Veggie Tales

Austin declared one of America's most vegetarian-friendly cities

Austin declared one of America's most vegetarian-friendly cities

Arlo's food truck_veggie burger_vegetarian_bacon cheese burger_2015
Arlo's vegan food truck is one of the reasons Austin ranks 13th on a survey of most friendly cities for plant-based diets. Arlo's/Facebook

In meat-and-potatoes America, it’s not always easy to follow a vegetarian or vegan lifestyle. Of course, some cities make it easier than others. A new WalletHub survey looked at the 100 biggest cities in the U.S. to determine the best and most economical places for vegetarians and vegans to live. Two Texas cities made the top 25: Austin at No. 13 and Houston at No. 17.

The criteria used included highest percentage or restaurants serving vegan and vegetarian options, farmers markets and community-supported agriculture programs per capita, local access to vegetarian food production, vegetable nurseries per capita, plus the number of juice/smoothie bars and salad shops. Affordability was looked at, too, as were general vegetable and fruit consumption and the percentage of vegetarian and vegan meals ordered through food delivery platform Grubhub.

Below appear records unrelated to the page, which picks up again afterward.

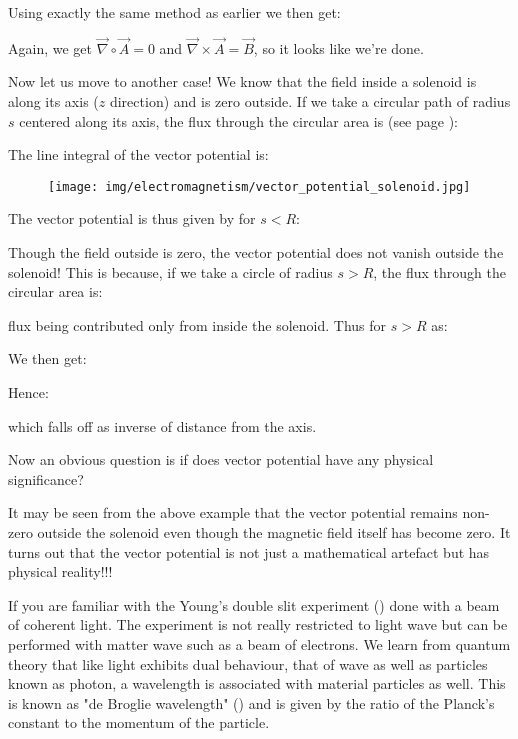 	Using exactly the same method as earlier we then get:
	
	Again, we get $\vec \nabla \circ \vec{A}=0$ and $\vec \nabla \times \vec{A}=\vec{B}$, so it looks like we're done.
	
	Now let us move to another case! We know that the field inside a solenoid is along its axis ($z$ direction) and is zero outside. If we take a circular path of radius $s$ centered along its axis, the flux through the circular area is (see page \pageref{solenoid}):
	
	The line integral of the vector potential is:
		
	\begin{figure}[H]
		\centering
		\texttt{[image: img/electromagnetism/vector\_potential\_solenoid.jpg]}
	\end{figure}
	The vector potential is thus given by for $s<R$:
	
	Though the field outside is zero, the vector potential does not vanish outside the solenoid! This is because, if we take a circle of radius $s>R$, the flux through the circular area is:
	
	flux being contributed only from inside the solenoid. Thus for $s>R$ as:
	
	We then get:
	
	Hence:
	
	which falls off as inverse of distance from the axis.
	
	Now an obvious question is if does vector potential have any physical significance?
	
	It may be seen from the above example that the vector potential remains non-zero outside the solenoid even though the magnetic field itself has become zero. It turns out that the vector potential is not just a mathematical artefact but has physical reality!!!
	
	If you are familiar with the Young’s double slit experiment () done with a beam of coherent light. The experiment is not really restricted to light wave but can be performed with matter wave such as a beam of electrons. We learn from quantum theory that like light exhibits dual behaviour, that of wave as well as particles known as photon, a wavelength is associated with material particles as well. This is known as "de Broglie wavelength" () and is given by the ratio of the Planck’s constant to the momentum of the particle.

That Austin did not make the top 10 (Scottsdale, Arizona and Madison, Wisconsin both fared better on the list) might shock those who stereotype it as the land of tree-hugging hippies. The Capital City did well on several indicators — cost of plant-based groceries (5), farmers markets and CSA programs (7), and vegetable nurseries (10) — but only placed in the upper middle range for both percentage of restaurants serving vegetarian options (43) and vegan options (27).

The diversity of Houston’s culinary scene played into its rankings for the percentage of restaurants serving vegetarian and vegan options (both 11). Houston also fared well on affordability, ranking third on overall cost of groceries. However, the rankings suggest that the locavore movement isn’t as strong there as in many major metropolitan areas. H-Town, for instance, ranked in the middle (56) of American cities with high percentages of farmers markets and CSA programs. 

Perhaps unsurprisingly in a state with a thriving beef industry, most Texas cities were in the lower half of the survey. Only two other cities, Dallas (37) and Plano (49), made it to the top 50.